È davvero etico mangiare vegano?

Come spiega Matteo Lenardon in Thevision.com, in realtà la scelta di molti prodotti che sono alla base della dieta vegana (in particolare) ma anche vegetariana, non è così tanto etica. Un esempio è quello della quinoa: un alimento estremamente nutriente, ricco di proteine coltivato principalmente in Perù e in Bolivia. Nei due paesi del Sud America, però, l'aumento del commercio della quinoa per le diete vegane ha avuto effetti devastanti: dal 2006 al 2011 il prezzo è triplicato, fino a raggiungere i 3mila euro a tonnellata, ma alcune varietà più privilegiate arrivano a costare anche 8mila euro a tonnellata. "Per questo motivo in Bolivia, un Paese in cui il 45% della popolazione vive con meno di 2 dollari al giorno, gli agricoltori hanno cambiato la loro dieta, immutata per oltre 5mila anni. La quinoa, ormai troppo preziosa per essere consumata localmente, viene quasi interamente venduta o scambiata per Coca-Cola, dolciumi industriali e altri prodotti della dieta occidentale", spiega Lenardon. Non solo, questo aumento ha creato dei fenomeni continui di banditismo nei terreni in cui si coltiva la quinoa.

Anche in Perù la condizione è preoccupante, perché questo prodotto ora costa più del pollo e del riso e questo ne ha fatto crollare il consumo, nonostante fosse uno degli alimenti principali nella dieta di un paese in cui il 19,5% dei bambini soffre di malnutrizione cronica. "Il paradosso è evidente: mentre nei Paesi d’origine è diventato più conveniente mangiare l’hamburger di una multinazionale, i ricchi europei e americani possono consumare l’etico, salutista e sostenibile burger vegano di quinoa." Per non parlare poi dell'avocado, frutto chiamato "oro verde" che ha permesso di duplicare gli export del Messico e allo stesso tempo la continua crescita della domanda sta portando alla deforestazione di 700 ettari l'anno. In più, l’enorme quantità di pesticidi e fertilizzanti necessari per la coltivazione degli avocado stanno avvelenando le riserve acquifere utilizzate dagli animali e dalla popolazione. "Il controllo di questo enorme business è in mano al cartello dei “Cavalieri Templari”, l’organizzazione criminale responsabile della distribuzione di crystal meth (metanfetamina) negli Stati Uniti, che ha scoperto un inedito pollice verde da quando i ricavi della vendita di avocado sono passati dai 90 milioni di dollari del 2000 agli 1.3 miliardi del 2012". Ed è per questo che si parla di "avocadi insanguinati", come anche per gli anacardi provenienti per il 60% dal Sud dell'India. Questi frutti, quando vengono puliti, rilasciano un olio caustico formato da acidi anacardici, cardolo e metilcardolo, sostanze che bruciano in modo profondo e permanente la pelle delle lavoratrici indiane che non possono permettersi dei guanti di protezione. Il primato però lo vince la soia: per la sua produzione ogni anno viene distrutto il 3% della foresta pluviale Argentina.

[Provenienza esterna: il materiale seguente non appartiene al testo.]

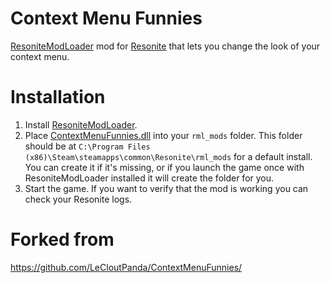 # Context Menu Funnies
[ResoniteModLoader](https://github.com/resonite-modding-group/ResoniteModLoader) mod for [Resonite](https://resonite.com/) that lets you change the look of your context menu.

# Installation
1. Install [ResoniteModLoader](https://github.com/resonite-modding-group/ResoniteModLoader).
2. Place [ContextMenuFunnies.dll](https://github.com/LeCloutPanda/ContextMenuFunnies/releases/latest/download/ContextMenuFunnies.dll) into your `rml_mods` folder. This folder should be at `C:\Program Files (x86)\Steam\steamapps\common\Resonite\rml_mods` for a default install. You can create it if it's missing, or if you launch the game once with ResoniteModLoader installed it will create the folder for you.
3. Start the game. If you want to verify that the mod is working you can check your Resonite logs. 

# Forked from
https://github.com/LeCloutPanda/ContextMenuFunnies/

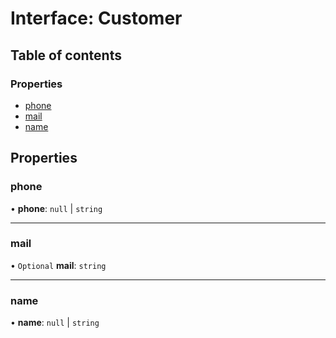 # Interface: Customer

## Table of contents

### Properties

- [phone](Customer.md#phone)
- [mail](Customer.md#mail)
- [name](Customer.md#name)

## Properties

### phone

• **phone**: ``null`` \| `string`

___

### mail

• `Optional` **mail**: `string`

___

### name

• **name**: ``null`` \| `string`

Come commenta Lenardon, comunque:"Non c’è nulla di sbagliato nell’essere vegani, è una scelta personale, come tante altre. Il problema nasce quando si passa da una scelta di vita a una presunta scelta etica, motivata dal voler salvare l’ambiente o gli animali. Questo significa mettersi in una posizione di superiorità morale che semplicemente non trova corrispondenza nei fatti. È solo un voler apparire ecologisti."